At some point, when designing functions, whether they be API endpoints, library methods, etc, you need to determine what a "single responsibility" is. There is no definitive best practice on this kind of thing. Every choice has tradeoffs.
How does the functionality differ between each endpoint? If they share a lot of functionality, it makes sense that they are part of the same responsibility.
Let's take basic arithmetic for example. Add, subtract, multiple, and divide. If my only goal was to reduce the number of endpoints, I'd do:
doMath(string operator, string... operands)
But that endpoint should raise some flags. It's very vague and non-descriptive. Not very ideal. I wouldn't even be able to begin using this function/endpoint without accurate and updated documentation. I could go the complete opposite direction, too, and avoid parameters altogether:
It should be pretty obvious why this makes little to no sense.
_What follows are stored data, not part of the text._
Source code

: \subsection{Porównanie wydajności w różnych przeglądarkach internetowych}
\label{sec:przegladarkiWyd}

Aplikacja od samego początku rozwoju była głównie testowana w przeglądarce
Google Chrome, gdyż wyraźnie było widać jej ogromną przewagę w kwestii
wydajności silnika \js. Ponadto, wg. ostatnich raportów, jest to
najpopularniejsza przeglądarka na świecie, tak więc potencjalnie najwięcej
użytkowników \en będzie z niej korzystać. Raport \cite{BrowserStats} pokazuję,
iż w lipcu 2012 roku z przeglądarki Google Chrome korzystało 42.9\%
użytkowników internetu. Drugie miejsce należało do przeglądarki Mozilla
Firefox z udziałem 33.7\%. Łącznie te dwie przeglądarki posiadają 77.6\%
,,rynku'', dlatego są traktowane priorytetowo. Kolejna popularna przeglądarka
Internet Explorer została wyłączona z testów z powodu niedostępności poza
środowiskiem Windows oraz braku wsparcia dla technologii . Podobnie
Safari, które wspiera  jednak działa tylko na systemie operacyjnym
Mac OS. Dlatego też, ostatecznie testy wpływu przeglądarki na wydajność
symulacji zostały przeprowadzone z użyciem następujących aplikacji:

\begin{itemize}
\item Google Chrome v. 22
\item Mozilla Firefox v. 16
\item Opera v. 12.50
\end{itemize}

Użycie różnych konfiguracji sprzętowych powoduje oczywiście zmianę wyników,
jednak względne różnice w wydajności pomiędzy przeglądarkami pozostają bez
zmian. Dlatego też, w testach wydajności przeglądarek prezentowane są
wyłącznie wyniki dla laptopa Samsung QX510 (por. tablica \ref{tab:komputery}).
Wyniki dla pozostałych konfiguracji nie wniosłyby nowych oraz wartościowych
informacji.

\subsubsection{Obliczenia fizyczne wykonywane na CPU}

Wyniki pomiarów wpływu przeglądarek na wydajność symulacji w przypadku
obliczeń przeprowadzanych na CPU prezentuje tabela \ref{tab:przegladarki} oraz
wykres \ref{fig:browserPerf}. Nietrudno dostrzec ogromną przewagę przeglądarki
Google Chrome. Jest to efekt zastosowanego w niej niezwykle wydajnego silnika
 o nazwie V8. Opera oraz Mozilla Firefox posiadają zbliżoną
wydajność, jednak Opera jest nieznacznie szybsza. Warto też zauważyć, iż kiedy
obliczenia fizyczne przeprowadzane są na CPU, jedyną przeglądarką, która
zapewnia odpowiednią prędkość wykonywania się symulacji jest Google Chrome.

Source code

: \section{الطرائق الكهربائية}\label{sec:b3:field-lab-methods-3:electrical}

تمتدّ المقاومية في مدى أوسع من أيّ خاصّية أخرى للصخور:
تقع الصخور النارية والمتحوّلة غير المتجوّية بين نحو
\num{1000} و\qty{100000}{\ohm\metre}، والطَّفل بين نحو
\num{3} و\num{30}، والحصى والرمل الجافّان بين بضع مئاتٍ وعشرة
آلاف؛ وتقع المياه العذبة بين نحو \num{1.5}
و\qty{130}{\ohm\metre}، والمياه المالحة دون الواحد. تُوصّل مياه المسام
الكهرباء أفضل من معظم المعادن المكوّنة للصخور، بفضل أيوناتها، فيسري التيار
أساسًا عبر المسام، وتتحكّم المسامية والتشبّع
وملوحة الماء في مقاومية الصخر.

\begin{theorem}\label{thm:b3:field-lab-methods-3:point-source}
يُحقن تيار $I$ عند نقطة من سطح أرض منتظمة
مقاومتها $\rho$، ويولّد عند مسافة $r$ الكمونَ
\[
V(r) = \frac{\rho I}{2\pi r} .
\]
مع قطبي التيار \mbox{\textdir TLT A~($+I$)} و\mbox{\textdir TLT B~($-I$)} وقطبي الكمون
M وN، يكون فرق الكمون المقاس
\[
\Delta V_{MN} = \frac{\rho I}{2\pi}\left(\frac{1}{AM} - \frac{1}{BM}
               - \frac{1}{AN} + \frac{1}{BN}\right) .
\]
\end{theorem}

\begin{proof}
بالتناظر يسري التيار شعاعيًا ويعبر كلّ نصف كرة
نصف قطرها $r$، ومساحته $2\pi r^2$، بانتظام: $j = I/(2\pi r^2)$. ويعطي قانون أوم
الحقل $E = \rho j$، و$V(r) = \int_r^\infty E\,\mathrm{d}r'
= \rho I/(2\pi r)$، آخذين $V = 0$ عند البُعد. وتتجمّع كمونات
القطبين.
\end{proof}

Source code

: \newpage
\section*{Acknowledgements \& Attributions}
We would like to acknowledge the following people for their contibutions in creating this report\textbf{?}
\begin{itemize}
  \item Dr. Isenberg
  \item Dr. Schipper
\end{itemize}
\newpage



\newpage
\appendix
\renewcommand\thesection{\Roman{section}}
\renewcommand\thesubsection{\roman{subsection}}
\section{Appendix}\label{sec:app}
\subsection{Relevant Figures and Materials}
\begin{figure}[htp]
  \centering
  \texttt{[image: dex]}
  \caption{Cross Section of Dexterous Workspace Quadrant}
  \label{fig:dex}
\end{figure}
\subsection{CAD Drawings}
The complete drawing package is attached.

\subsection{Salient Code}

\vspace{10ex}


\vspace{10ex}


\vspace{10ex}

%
Obviously, we need some sort of middle ground:
add(int op1, int op2)
subtract(int op1, int op2)
multiply(int op1, int op2)
divide(int op1, int op2)
Not a bad solution now. But why are 4 endpoints better than 1? Well, we only need to do basic arithmetic. Therefore, we can be reasonably sure our API won't get super bloated later on. However, if we had an API that literally did every kind of math, maybe it actually would make sense to group the basic arithmetic into a single endpoint or function!
Similarly, if you plan on adding more and more "upload" endpoints, your API will start to get a bit bloated unless you combine them. Of course, how bloated your API can be is up to you and your use-case. Figure out how your clients will consume the API to figure that out.
Ask yourself these questions:
- Do these endpoints share a lot of functionality?
- Is it likely more "upload" functionality will need to be added to the API?
- Does the API do more than uploads?
- Will significant refactoring be required in your consumers if you change the endpoints' signatures in the future?
The more of these questions you can say "yes" to, the more benefit you achieve by reducing the number of endpoints by offloading functionality into your parameter.